SOURCE DATA Start Marker

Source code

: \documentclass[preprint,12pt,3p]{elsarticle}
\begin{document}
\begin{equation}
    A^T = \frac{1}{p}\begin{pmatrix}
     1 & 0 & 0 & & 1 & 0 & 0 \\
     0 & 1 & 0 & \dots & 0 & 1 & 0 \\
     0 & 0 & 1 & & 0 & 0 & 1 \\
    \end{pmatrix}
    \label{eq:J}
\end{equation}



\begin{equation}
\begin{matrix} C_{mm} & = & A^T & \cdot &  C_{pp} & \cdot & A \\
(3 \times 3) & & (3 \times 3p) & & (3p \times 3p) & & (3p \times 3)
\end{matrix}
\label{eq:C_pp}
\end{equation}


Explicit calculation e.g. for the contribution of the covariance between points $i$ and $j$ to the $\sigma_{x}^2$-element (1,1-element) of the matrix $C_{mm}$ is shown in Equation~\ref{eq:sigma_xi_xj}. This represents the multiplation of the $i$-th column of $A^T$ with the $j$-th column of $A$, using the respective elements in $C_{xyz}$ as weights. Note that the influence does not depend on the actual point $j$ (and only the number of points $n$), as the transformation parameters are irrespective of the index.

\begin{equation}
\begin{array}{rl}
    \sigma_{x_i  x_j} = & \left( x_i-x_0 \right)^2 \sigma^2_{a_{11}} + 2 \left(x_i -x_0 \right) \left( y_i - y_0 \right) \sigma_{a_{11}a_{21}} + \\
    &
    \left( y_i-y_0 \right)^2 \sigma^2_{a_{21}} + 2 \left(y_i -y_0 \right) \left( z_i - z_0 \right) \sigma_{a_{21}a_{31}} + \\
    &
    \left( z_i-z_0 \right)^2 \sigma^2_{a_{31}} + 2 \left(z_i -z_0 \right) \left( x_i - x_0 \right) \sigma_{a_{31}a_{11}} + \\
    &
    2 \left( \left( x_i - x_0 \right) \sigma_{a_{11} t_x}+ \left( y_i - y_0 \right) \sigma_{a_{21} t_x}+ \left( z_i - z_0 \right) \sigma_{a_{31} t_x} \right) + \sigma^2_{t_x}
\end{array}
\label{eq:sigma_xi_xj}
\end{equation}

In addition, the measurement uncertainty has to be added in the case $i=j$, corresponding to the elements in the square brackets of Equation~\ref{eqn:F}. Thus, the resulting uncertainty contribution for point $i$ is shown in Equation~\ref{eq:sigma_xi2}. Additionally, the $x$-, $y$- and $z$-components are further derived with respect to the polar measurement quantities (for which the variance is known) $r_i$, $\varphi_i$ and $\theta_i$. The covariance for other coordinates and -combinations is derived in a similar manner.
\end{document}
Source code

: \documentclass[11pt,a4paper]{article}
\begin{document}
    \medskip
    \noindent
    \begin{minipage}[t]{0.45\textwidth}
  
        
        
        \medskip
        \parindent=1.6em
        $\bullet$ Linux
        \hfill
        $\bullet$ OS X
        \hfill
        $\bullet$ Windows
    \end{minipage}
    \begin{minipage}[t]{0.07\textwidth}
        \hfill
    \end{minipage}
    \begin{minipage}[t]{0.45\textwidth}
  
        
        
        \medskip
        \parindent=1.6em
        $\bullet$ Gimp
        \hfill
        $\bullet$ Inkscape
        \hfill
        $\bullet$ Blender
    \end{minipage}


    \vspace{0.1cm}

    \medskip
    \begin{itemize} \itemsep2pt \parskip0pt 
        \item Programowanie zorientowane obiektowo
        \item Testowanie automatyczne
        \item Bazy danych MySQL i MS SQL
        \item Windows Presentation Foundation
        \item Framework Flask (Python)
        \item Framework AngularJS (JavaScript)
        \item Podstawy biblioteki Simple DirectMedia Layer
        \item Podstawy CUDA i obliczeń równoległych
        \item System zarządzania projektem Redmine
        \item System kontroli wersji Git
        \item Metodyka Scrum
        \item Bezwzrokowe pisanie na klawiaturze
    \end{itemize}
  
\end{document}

SOURCE DATA End Marker

*PROBLEM STATEMENT*
What is needed is each line of the entries that contains the word "itemize".

*ANSWER FOR THIS EXERCISE*
    \begin{itemize} \itemsep2pt \parskip0pt 
    \end{itemize}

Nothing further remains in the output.